**Exercise**
Isolate every line in the data with the string "textcolor" and copy it.

**Provided material**
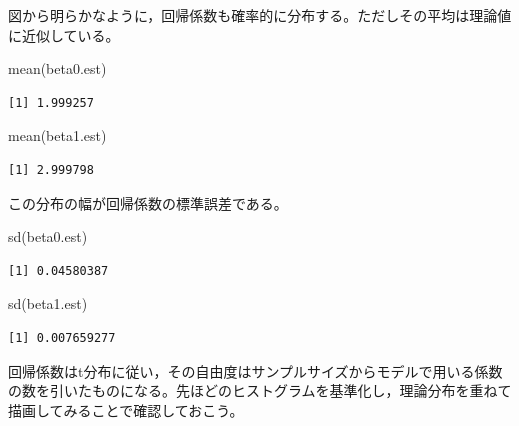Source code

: \documentclass[
  a4paper,
]{ltjsbook}
\newenvironment{Shaded}{\begin{snugshade}}{\end{snugshade}}
\newcommand{\FunctionTok}[1]{\textcolor[rgb]{0.28,0.35,0.67}{#1}}
\newcommand{\NormalTok}[1]{\textcolor[rgb]{0.00,0.23,0.31}{#1}}
\begin{document}
図から明らかなように，回帰係数も確率的に分布する。ただしその平均は理論値に近似している。

\begin{Shaded}
\begin{Highlighting}[]
\FunctionTok{mean}\NormalTok{(beta0.est)}
\end{Highlighting}
\end{Shaded}

\begin{verbatim}
[1] 1.999257
\end{verbatim}

\begin{Shaded}
\begin{Highlighting}[]
\FunctionTok{mean}\NormalTok{(beta1.est)}
\end{Highlighting}
\end{Shaded}

\begin{verbatim}
[1] 2.999798
\end{verbatim}

この分布の幅が回帰係数の標準誤差である。

\begin{Shaded}
\begin{Highlighting}[]
\FunctionTok{sd}\NormalTok{(beta0.est)}
\end{Highlighting}
\end{Shaded}

\begin{verbatim}
[1] 0.04580387
\end{verbatim}

\begin{Shaded}
\begin{Highlighting}[]
\FunctionTok{sd}\NormalTok{(beta1.est)}
\end{Highlighting}
\end{Shaded}

\begin{verbatim}
[1] 0.007659277
\end{verbatim}

回帰係数はt分布に従い，その自由度はサンプルサイズからモデルで用いる係数の数を引いたものになる。先ほどのヒストグラムを基準化し，理論分布を重ねて描画してみることで確認しておこう。
\end{document}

**Completed exercise**
\newcommand{\FunctionTok}[1]{\textcolor[rgb]{0.28,0.35,0.67}{#1}}
\newcommand{\NormalTok}[1]{\textcolor[rgb]{0.00,0.23,0.31}{#1}}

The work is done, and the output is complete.